## Data for this task
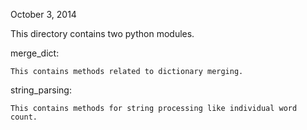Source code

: October 3, 2014

This directory contains two python modules.

merge_dict:
	
	This contains methods related to dictionary merging.

string_parsing:
	
	This contains methods for string processing like individual word count.

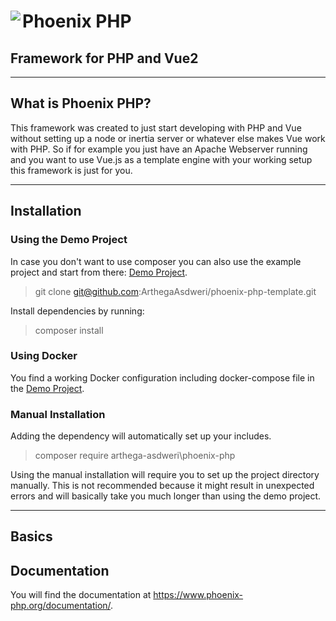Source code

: # Phoenix PHP <img align="left" src="https://www.new-world.it/images/phoenix.png">

## Framework for PHP and Vue2

---

## What is Phoenix PHP?

This framework was created to just start developing with PHP and Vue without setting up a node or inertia server or
whatever else makes Vue work with PHP. So if for example you just have an Apache Webserver running and you want to use
Vue.js as a template engine with your working setup this framework is just for you.

---

## Installation

### Using the Demo Project

In case you don't want to use composer you can also use the example project and start from
there: [Demo Project](https://github.com/ArthegaAsdweri/phoenix-php-template).

> git clone git@github.com:ArthegaAsdweri/phoenix-php-template.git

Install dependencies by running:

> composer install

### Using Docker

You find a working Docker configuration including docker-compose file in the [Demo Project](https://github.com/ArthegaAsdweri/phoenix-php-template).

### Manual Installation

Adding the dependency will automatically set up your includes.

> composer require arthega-asdweri\phoenix-php

Using the manual installation will require you to set up the project directory manually. This is not recommended because
it might result in unexpected errors and will basically take you much longer than using the demo project.

---

## Basics






## Documentation

You will find the documentation at https://www.phoenix-php.org/documentation/.

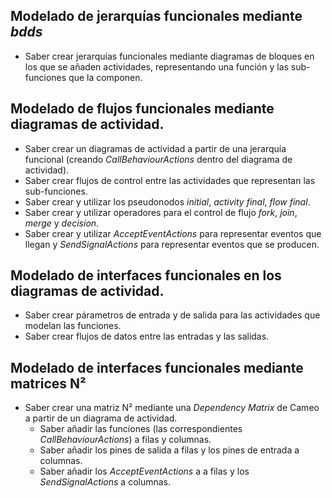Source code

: ##  Modelado de jerarquías funcionales mediante *bdds*
* Saber crear jerarquías funcionales mediante diagramas de bloques en los que se añaden actividades, representando una función y las sub-funciones que la componen.  

## Modelado de flujos funcionales mediante diagramas de actividad. 
* Saber crear un diagramas de actividad a partir de una jerarquía funcional (creando *CallBehaviourActions* dentro del diagrama de actividad). 
* Saber crear flujos de control entre las actividades que representan las sub-funciones. 
* Saber crear y utilizar los pseudonodos *initial*, *activity final*, *flow final*. 
* Saber crear y utilizar operadores para el control de flujo *fork*, *join*, *merge* y *decision*.
* Saber crear y utilizar *AcceptEventActions* para representar eventos que llegan y *SendSignalActions* para representar eventos que se producen.  

## Modelado de interfaces funcionales en los diagramas de actividad. 
* Saber crear párametros de entrada y de salida para las actividades que modelan las funciones. 
* Saber crear flujos de datos entre las entradas y las salidas. 

## Modelado de interfaces funcionales mediante matrices N²
* Saber crear una matriz N² mediante una *Dependency Matrix* de Cameo a partir de un diagrama de actividad. 
  * Saber añadir las funciones (las correspondientes *CallBehaviourActions*) a filas y columnas.
  * Saber añadir los pines de salida a filas y los pines de entrada a columnas.
  * Saber añadir los *AcceptEventActions* a a filas y los *SendSignalActions* a columnas.   
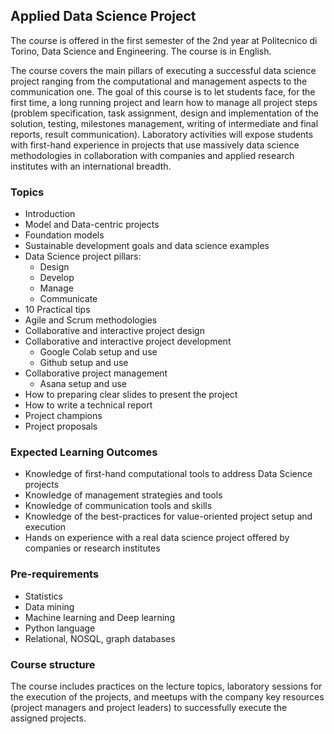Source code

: ## Applied Data Science Project

The course is offered in the first semester of the 2nd year at Politecnico di Torino, Data Science and Engineering. The course is in English. 

The course covers the main pillars of executing a successful data science project ranging from the computational and management aspects to the communication one.
The goal of this course is to let students face, for the first time, a long running project and learn how to manage all project steps (problem specification, task assignment, design and implementation of the solution, testing, milestones management, writing of intermediate and final reports, result communication).
Laboratory activities will expose students with first-hand experience in projects that use massively data science methodologies in collaboration with companies and applied research institutes with an international breadth.


### Topics

- Introduction
- Model and Data-centric projects
- Foundation models
- Sustainable development goals and data science examples
- Data Science project pillars:
  - Design 
  - Develop
  - Manage
  - Communicate
- 10 Practical tips
- Agile and Scrum methodologies
- Collaborative and interactive project design
- Collaborative and interactive project development
  - Google Colab setup and use
  - Github setup and use
- Collaborative project management
  - Asana setup and use 
- How to preparing clear slides to present the project
- How to write a technical report 
- Project champions
- Project proposals


### Expected Learning Outcomes 
- Knowledge of first-hand computational tools to address Data Science projects  
- Knowledge of management strategies and tools
- Knowledge of communication tools and skills
- Knowledge of the best-practices for value-oriented project setup and execution
- Hands on experience with a real data science project offered by companies or research institutes

### Pre-requirements 
- Statistics
- Data mining
- Machine learning and Deep learning 
- Python language
- Relational, NOSQL, graph databases

### Course structure 
The course includes practices on the lecture topics, laboratory sessions for the execution of the projects, and meetups with the company key resources (project managers and project leaders) to successfully execute the assigned projects.
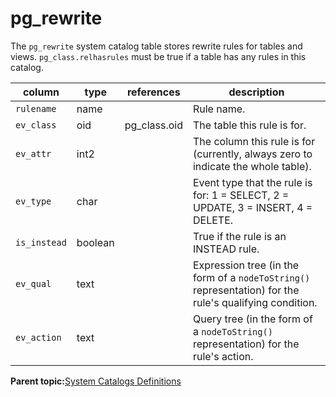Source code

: # pg\_rewrite 

The `pg_rewrite` system catalog table stores rewrite rules for tables and views. `pg_class.relhasrules` must be true if a table has any rules in this catalog.

|column|type|references|description|
|------|----|----------|-----------|
|`rulename`|name| |Rule name.|
|`ev_class`|oid|pg\_class.oid|The table this rule is for.|
|`ev_attr`|int2| |The column this rule is for \(currently, always zero to indicate the whole table\).|
|`ev_type`|char| |Event type that the rule is for: 1 = SELECT, 2 = UPDATE, 3 = INSERT, 4 = DELETE.|
|`is_instead`|boolean| |True if the rule is an INSTEAD rule.|
|`ev_qual`|text| |Expression tree \(in the form of a `nodeToString()` representation\) for the rule's qualifying condition.|
|`ev_action`|text| |Query tree \(in the form of a `nodeToString()` representation\) for the rule's action.|

**Parent topic:**[System Catalogs Definitions](../system_catalogs/catalog_ref-html.html)


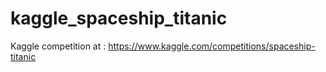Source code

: # kaggle_spaceship_titanic
Kaggle competition at : https://www.kaggle.com/competitions/spaceship-titanic
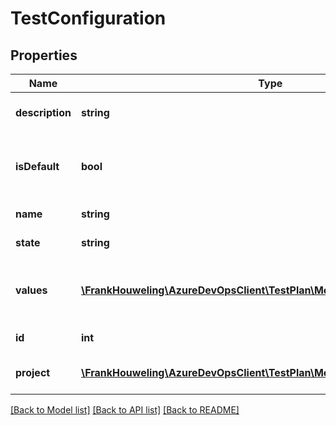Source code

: # TestConfiguration

## Properties
Name | Type | Description | Notes
------------ | ------------- | ------------- | -------------
**description** | **string** | Description of the configuration | [optional] 
**isDefault** | **bool** | Is the configuration a default for the test plans | [optional] 
**name** | **string** | Name of the configuration | [optional] 
**state** | **string** | State of the configuration | [optional] 
**values** | [**\FrankHouweling\AzureDevOpsClient\TestPlan\Model\NameValuePair[]**](NameValuePair.md) | Dictionary of Test Variable, Selected Value | [optional] 
**id** | **int** | Id of the configuration | [optional] 
**project** | [**\FrankHouweling\AzureDevOpsClient\TestPlan\Model\TeamProjectReference**](TeamProjectReference.md) | Id of the test configuration variable | [optional] 

[[Back to Model list]](../README.md#documentation-for-models) [[Back to API list]](../README.md#documentation-for-api-endpoints) [[Back to README]](../README.md)


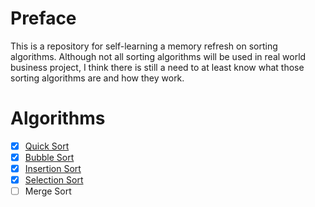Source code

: # Preface
This is a repository for self-learning a memory refresh on sorting algorithms. Although not all sorting algorithms will
be used in real world business project, I think there is still a need to at least know what those sorting algorithms are
and how they work.

# Algorithms
- [x] [Quick Sort](./src/main/java/quicksort)
- [x] [Bubble Sort](./src/main/java/bubblesort)
- [x] [Insertion Sort](./src/main/java/insertionsort)
- [x] [Selection Sort](./src/main/java/selectionsort)
- [ ] Merge Sort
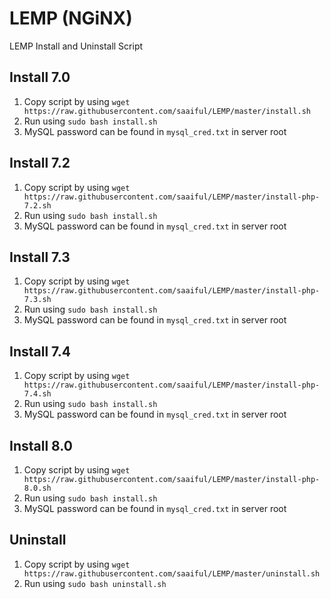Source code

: # LEMP (NGiNX)
LEMP Install and Uninstall Script

## Install 7.0
1. Copy script by using `wget https://raw.githubusercontent.com/saaiful/LEMP/master/install.sh`
2. Run using `sudo bash install.sh`
3. MySQL password can be found in `mysql_cred.txt` in server root

## Install 7.2
1. Copy script by using `wget https://raw.githubusercontent.com/saaiful/LEMP/master/install-php-7.2.sh`
2. Run using `sudo bash install.sh`
3. MySQL password can be found in `mysql_cred.txt` in server root

## Install 7.3
1. Copy script by using `wget https://raw.githubusercontent.com/saaiful/LEMP/master/install-php-7.3.sh`
2. Run using `sudo bash install.sh`
3. MySQL password can be found in `mysql_cred.txt` in server root

## Install 7.4
1. Copy script by using `wget https://raw.githubusercontent.com/saaiful/LEMP/master/install-php-7.4.sh`
2. Run using `sudo bash install.sh`
3. MySQL password can be found in `mysql_cred.txt` in server root

## Install 8.0
1. Copy script by using `wget https://raw.githubusercontent.com/saaiful/LEMP/master/install-php-8.0.sh`
2. Run using `sudo bash install.sh`
3. MySQL password can be found in `mysql_cred.txt` in server root

## Uninstall
1. Copy script by using `wget https://raw.githubusercontent.com/saaiful/LEMP/master/uninstall.sh`
2. Run using `sudo bash uninstall.sh`
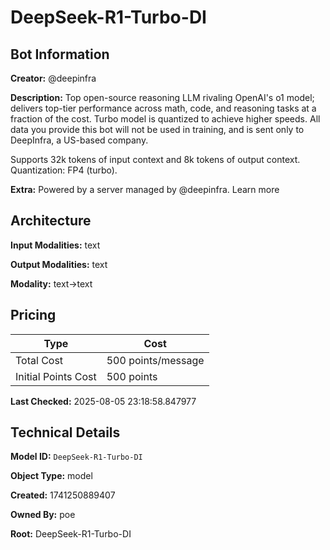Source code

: # DeepSeek-R1-Turbo-DI

## Bot Information

**Creator:** @deepinfra

**Description:** Top open-source reasoning LLM rivaling OpenAI's o1 model; delivers top-tier performance across math, code, and reasoning tasks at a fraction of the cost. Turbo model is quantized to achieve higher speeds. All data you provide this bot will not be used in training, and is sent only to DeepInfra, a US-based company.

Supports 32k tokens of input context and 8k tokens of output context. Quantization: FP4 (turbo).

**Extra:** Powered by a server managed by @deepinfra. Learn more


## Architecture

**Input Modalities:** text

**Output Modalities:** text

**Modality:** text->text


## Pricing

| Type | Cost |
|------|------|
| Total Cost | 500 points/message |
| Initial Points Cost | 500 points |

**Last Checked:** 2025-08-05 23:18:58.847977


## Technical Details

**Model ID:** `DeepSeek-R1-Turbo-DI`

**Object Type:** model

**Created:** 1741250889407

**Owned By:** poe

**Root:** DeepSeek-R1-Turbo-DI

## What you have to do
Begin at the line above that has "# Phoenix PHP" and stop after the line that has "This framework was", copying each line exactly and adding nothing else.

## Completed exercise
: # Phoenix PHP <img align="left" src="https://www.new-world.it/images/phoenix.png">

## Framework for PHP and Vue2

---

## What is Phoenix PHP?

This framework was created to just start developing with PHP and Vue without setting up a node or inertia server or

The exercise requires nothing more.